◆ ACTIVITY
Within the records below is a range that opens at the line with "Use the following" and closes at the line with "Make sure to". Return that range word for word, both ends included, and only that range.

(Saved entries)
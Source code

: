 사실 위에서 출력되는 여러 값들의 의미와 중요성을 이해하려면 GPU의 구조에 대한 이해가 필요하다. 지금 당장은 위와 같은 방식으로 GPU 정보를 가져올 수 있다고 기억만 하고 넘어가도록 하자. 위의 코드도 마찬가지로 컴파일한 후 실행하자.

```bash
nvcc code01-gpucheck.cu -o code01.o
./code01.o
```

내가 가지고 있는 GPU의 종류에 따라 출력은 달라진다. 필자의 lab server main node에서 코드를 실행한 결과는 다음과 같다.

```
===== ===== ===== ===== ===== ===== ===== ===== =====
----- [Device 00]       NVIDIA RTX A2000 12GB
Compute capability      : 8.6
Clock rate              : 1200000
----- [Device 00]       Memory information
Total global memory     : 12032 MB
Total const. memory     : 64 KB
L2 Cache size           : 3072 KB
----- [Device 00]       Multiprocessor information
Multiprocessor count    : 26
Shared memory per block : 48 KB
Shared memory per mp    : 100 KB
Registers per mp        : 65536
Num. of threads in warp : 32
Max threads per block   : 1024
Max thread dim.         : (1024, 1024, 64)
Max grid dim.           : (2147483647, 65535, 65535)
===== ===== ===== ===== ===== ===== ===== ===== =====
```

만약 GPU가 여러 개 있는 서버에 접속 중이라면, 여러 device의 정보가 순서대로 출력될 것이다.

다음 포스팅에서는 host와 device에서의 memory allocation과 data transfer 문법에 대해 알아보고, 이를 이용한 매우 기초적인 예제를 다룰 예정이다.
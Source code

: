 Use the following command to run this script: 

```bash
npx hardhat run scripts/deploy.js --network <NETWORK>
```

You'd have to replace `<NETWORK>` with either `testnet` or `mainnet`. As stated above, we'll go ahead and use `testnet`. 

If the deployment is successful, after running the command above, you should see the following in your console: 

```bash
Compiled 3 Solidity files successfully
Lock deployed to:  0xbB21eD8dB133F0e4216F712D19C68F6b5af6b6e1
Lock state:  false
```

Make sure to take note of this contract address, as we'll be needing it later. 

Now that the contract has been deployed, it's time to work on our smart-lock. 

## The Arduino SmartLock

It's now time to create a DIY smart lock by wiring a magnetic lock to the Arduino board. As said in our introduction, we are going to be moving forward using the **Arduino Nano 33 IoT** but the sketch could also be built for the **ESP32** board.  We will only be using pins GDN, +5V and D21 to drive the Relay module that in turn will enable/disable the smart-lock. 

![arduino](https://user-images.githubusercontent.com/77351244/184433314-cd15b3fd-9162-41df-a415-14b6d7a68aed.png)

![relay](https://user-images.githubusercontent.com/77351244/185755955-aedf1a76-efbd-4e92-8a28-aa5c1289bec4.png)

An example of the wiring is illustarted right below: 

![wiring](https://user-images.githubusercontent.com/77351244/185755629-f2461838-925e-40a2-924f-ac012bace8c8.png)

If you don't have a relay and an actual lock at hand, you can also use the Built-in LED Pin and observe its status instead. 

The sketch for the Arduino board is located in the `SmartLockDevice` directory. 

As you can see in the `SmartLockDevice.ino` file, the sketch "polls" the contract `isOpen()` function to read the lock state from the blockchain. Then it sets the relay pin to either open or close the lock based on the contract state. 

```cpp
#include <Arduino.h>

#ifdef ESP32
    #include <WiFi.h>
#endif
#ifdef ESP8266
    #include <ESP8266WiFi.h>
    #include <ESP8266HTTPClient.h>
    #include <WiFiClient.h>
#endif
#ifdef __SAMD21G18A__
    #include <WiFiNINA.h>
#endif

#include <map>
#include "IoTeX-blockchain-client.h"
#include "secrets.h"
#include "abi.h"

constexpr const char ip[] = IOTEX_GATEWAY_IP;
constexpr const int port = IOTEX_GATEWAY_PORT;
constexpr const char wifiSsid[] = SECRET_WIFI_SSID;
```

---

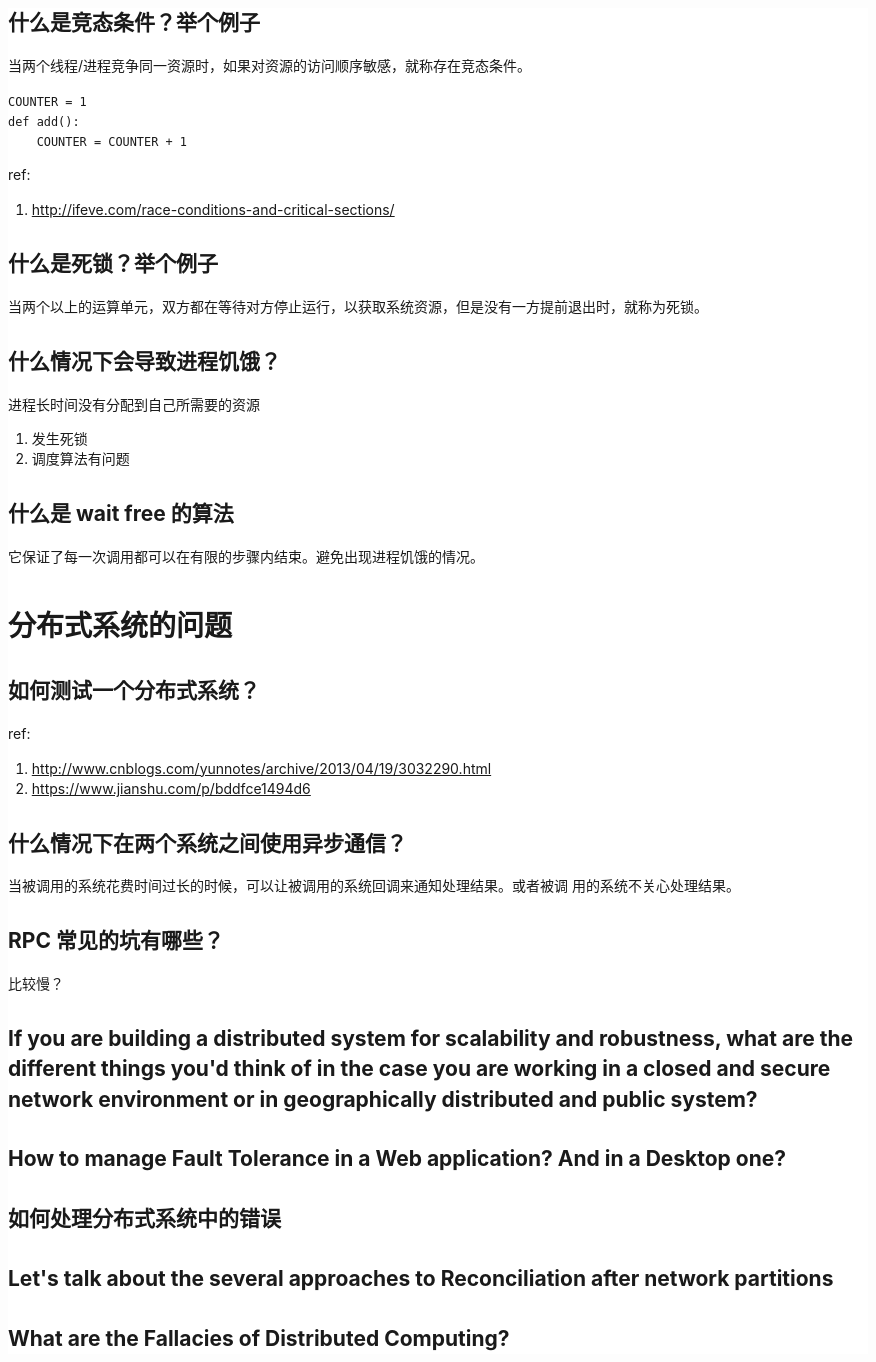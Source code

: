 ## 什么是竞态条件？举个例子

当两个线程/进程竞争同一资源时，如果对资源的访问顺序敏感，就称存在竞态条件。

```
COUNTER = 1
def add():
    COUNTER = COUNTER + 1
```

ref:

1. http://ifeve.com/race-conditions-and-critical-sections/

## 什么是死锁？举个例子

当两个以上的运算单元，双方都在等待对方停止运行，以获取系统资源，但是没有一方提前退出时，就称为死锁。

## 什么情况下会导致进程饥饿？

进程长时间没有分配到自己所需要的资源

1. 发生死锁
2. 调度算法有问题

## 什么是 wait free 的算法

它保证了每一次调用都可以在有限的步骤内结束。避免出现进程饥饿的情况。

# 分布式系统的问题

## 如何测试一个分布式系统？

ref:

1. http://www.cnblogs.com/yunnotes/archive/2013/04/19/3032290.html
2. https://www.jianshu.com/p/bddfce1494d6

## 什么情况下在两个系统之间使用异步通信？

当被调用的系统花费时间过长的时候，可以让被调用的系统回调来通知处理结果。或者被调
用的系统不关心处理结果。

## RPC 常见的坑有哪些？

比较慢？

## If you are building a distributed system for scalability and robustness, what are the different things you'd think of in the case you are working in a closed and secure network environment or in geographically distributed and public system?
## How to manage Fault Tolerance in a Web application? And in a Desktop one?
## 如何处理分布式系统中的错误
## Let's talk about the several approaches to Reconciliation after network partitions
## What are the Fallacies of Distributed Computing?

--

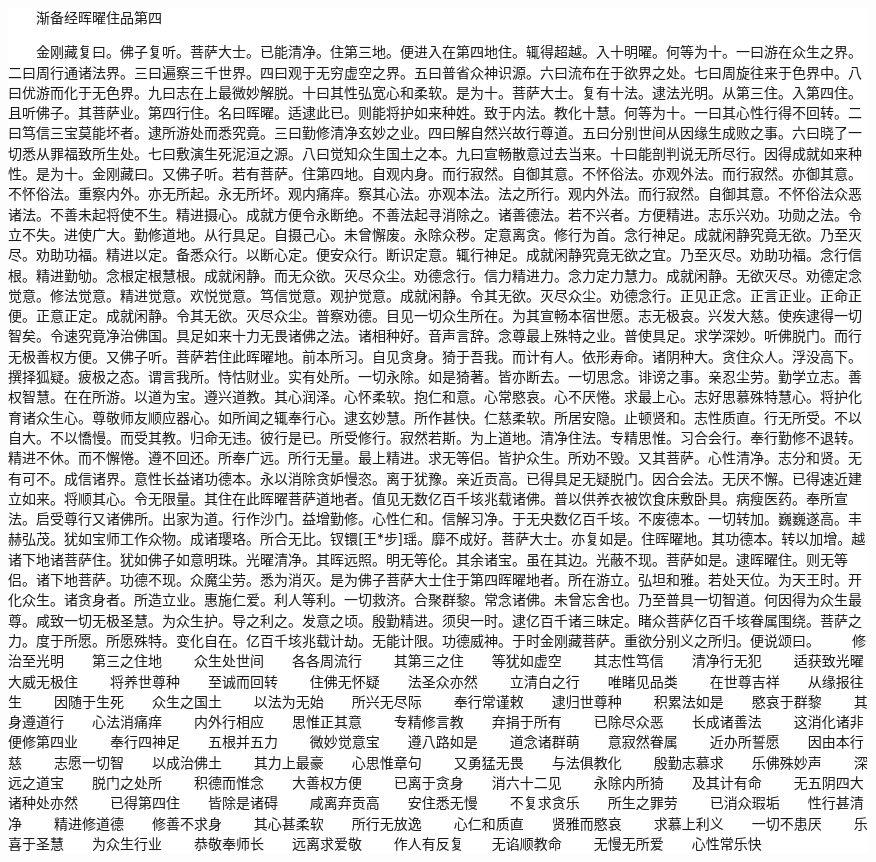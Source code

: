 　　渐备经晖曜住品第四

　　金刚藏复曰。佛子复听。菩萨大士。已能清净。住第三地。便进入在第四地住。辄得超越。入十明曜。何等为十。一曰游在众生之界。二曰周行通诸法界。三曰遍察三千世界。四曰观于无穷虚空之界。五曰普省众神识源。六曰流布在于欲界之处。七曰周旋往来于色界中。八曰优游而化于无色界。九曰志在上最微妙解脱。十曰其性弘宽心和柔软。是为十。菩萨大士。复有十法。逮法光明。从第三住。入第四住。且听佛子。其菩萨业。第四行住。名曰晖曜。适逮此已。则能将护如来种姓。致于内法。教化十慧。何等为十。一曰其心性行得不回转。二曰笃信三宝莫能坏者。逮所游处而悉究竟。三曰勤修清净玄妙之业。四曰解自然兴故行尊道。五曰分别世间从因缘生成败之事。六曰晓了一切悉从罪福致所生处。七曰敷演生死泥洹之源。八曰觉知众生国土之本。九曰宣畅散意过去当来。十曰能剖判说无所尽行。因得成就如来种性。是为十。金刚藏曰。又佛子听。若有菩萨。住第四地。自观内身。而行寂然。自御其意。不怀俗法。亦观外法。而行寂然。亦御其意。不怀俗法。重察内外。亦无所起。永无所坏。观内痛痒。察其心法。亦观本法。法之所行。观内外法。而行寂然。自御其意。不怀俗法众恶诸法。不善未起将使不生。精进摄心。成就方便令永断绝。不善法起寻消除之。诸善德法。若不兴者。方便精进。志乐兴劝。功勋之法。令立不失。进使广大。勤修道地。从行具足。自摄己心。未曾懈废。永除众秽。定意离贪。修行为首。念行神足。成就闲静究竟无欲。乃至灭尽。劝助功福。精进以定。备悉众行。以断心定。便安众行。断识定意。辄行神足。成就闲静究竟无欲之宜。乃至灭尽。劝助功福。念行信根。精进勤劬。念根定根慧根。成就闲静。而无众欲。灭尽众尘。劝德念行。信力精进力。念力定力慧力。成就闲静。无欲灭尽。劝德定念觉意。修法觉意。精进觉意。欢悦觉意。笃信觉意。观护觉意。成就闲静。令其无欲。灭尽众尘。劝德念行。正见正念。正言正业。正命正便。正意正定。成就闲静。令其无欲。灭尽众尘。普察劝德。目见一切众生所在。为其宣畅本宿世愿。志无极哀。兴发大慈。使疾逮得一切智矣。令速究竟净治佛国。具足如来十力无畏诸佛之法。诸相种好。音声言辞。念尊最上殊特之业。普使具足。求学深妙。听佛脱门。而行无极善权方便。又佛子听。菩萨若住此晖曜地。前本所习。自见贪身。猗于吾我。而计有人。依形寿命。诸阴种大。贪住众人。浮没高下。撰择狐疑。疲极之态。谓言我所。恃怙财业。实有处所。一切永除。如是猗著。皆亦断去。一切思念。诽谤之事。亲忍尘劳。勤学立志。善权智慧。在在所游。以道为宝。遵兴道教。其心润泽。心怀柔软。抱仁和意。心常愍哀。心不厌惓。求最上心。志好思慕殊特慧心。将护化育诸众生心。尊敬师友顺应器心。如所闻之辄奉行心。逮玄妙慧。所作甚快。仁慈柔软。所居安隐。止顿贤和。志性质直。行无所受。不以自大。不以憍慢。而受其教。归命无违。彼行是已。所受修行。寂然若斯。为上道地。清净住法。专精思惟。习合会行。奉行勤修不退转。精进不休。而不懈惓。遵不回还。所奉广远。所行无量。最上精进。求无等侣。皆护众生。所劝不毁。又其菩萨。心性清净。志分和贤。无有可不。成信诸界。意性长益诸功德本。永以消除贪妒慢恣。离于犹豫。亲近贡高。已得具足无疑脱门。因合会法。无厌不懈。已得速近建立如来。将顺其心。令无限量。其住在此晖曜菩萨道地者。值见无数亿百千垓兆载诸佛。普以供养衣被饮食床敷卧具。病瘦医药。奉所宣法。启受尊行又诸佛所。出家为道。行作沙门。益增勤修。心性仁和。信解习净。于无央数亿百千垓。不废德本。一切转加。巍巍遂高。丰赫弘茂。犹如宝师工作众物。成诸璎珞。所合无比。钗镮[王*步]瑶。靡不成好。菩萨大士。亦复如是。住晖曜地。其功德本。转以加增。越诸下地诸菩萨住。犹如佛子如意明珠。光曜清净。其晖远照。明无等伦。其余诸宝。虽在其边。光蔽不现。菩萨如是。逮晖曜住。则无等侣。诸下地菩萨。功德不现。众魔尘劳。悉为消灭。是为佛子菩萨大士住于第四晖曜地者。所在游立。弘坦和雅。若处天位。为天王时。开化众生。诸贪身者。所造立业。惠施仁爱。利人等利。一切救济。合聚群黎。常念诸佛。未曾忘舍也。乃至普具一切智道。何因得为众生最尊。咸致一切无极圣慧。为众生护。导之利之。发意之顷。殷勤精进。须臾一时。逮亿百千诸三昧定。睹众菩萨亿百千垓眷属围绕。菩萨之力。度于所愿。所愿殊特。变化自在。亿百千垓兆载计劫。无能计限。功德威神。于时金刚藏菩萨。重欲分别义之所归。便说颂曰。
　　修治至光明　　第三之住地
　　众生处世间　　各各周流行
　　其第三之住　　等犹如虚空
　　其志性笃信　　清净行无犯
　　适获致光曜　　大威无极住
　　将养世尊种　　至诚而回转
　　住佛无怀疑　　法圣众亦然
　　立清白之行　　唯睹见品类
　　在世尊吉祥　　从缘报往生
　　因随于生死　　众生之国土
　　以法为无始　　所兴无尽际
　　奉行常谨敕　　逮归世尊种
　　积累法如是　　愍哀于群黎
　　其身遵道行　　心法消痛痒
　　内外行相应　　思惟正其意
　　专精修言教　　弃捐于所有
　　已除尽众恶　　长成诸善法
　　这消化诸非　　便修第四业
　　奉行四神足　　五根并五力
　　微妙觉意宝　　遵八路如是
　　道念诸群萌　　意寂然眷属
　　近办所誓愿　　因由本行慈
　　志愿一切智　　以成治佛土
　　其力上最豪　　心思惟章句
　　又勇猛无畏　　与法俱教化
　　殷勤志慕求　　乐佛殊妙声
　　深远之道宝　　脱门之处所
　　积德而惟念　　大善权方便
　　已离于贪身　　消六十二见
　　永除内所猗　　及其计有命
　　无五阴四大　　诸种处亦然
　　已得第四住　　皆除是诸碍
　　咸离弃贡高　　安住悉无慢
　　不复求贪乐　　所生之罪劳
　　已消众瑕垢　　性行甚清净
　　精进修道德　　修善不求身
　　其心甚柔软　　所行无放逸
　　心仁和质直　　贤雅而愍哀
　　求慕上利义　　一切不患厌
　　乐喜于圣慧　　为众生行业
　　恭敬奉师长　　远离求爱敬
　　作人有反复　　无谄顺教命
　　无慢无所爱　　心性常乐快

◆ WRITTEN RESPONSE
: Use the following command to run this script: 

```bash
npx hardhat run scripts/deploy.js --network <NETWORK>
```

You'd have to replace `<NETWORK>` with either `testnet` or `mainnet`. As stated above, we'll go ahead and use `testnet`. 

If the deployment is successful, after running the command above, you should see the following in your console: 

```bash
Compiled 3 Solidity files successfully
Lock deployed to:  0xbB21eD8dB133F0e4216F712D19C68F6b5af6b6e1
Lock state:  false
```

Make sure to take note of this contract address, as we'll be needing it later. 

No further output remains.